YOUR INSTRUCTIONS = Please quote exactly the lines below from the line containing "async_tree_cpu_io_mixed_tg | 481" to the line containing "286 ms: 1.09x", both lines included, and nothing else.

INFORMATION SUPPLIED =
______
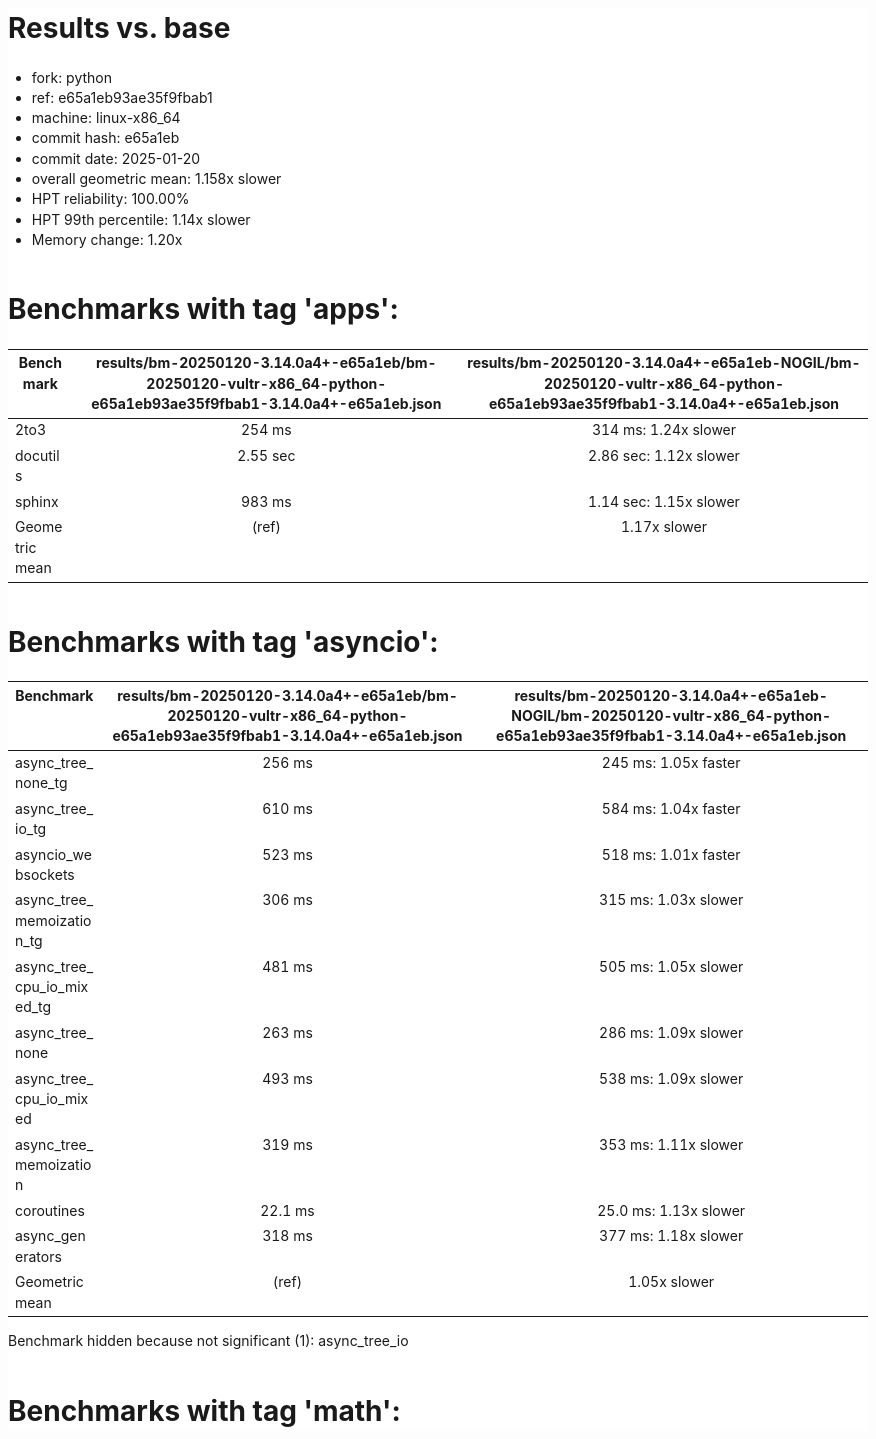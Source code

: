 # Results vs. base

- fork: python
- ref: e65a1eb93ae35f9fbab1
- machine: linux-x86_64
- commit hash: e65a1eb
- commit date: 2025-01-20
- overall geometric mean: 1.158x slower
- HPT reliability: 100.00%
- HPT 99th percentile: 1.14x slower
- Memory change: 1.20x

Benchmarks with tag 'apps':
===========================

| Benchmark      | results/bm-20250120-3.14.0a4+-e65a1eb/bm-20250120-vultr-x86_64-python-e65a1eb93ae35f9fbab1-3.14.0a4+-e65a1eb.json | results/bm-20250120-3.14.0a4+-e65a1eb-NOGIL/bm-20250120-vultr-x86_64-python-e65a1eb93ae35f9fbab1-3.14.0a4+-e65a1eb.json |
|----------------|:-----------------------------------------------------------------------------------------------------------------:|:-----------------------------------------------------------------------------------------------------------------------:|
| 2to3           | 254 ms                                                                                                            | 314 ms: 1.24x slower                                                                                                    |
| docutils       | 2.55 sec                                                                                                          | 2.86 sec: 1.12x slower                                                                                                  |
| sphinx         | 983 ms                                                                                                            | 1.14 sec: 1.15x slower                                                                                                  |
| Geometric mean | (ref)                                                                                                             | 1.17x slower                                                                                                            |

Benchmarks with tag 'asyncio':
==============================

| Benchmark                  | results/bm-20250120-3.14.0a4+-e65a1eb/bm-20250120-vultr-x86_64-python-e65a1eb93ae35f9fbab1-3.14.0a4+-e65a1eb.json | results/bm-20250120-3.14.0a4+-e65a1eb-NOGIL/bm-20250120-vultr-x86_64-python-e65a1eb93ae35f9fbab1-3.14.0a4+-e65a1eb.json |
|----------------------------|:-----------------------------------------------------------------------------------------------------------------:|:-----------------------------------------------------------------------------------------------------------------------:|
| async_tree_none_tg         | 256 ms                                                                                                            | 245 ms: 1.05x faster                                                                                                    |
| async_tree_io_tg           | 610 ms                                                                                                            | 584 ms: 1.04x faster                                                                                                    |
| asyncio_websockets         | 523 ms                                                                                                            | 518 ms: 1.01x faster                                                                                                    |
| async_tree_memoization_tg  | 306 ms                                                                                                            | 315 ms: 1.03x slower                                                                                                    |
| async_tree_cpu_io_mixed_tg | 481 ms                                                                                                            | 505 ms: 1.05x slower                                                                                                    |
| async_tree_none            | 263 ms                                                                                                            | 286 ms: 1.09x slower                                                                                                    |
| async_tree_cpu_io_mixed    | 493 ms                                                                                                            | 538 ms: 1.09x slower                                                                                                    |
| async_tree_memoization     | 319 ms                                                                                                            | 353 ms: 1.11x slower                                                                                                    |
| coroutines                 | 22.1 ms                                                                                                           | 25.0 ms: 1.13x slower                                                                                                   |
| async_generators           | 318 ms                                                                                                            | 377 ms: 1.18x slower                                                                                                    |
| Geometric mean             | (ref)                                                                                                             | 1.05x slower                                                                                                            |

Benchmark hidden because not significant (1): async_tree_io

Benchmarks with tag 'math':
===========================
______
SOLUTION FOR THIS PROBLEM =
| async_tree_cpu_io_mixed_tg | 481 ms                                                                                                            | 505 ms: 1.05x slower                                                                                                    |
| async_tree_none            | 263 ms                                                                                                            | 286 ms: 1.09x slower                                                                                                    |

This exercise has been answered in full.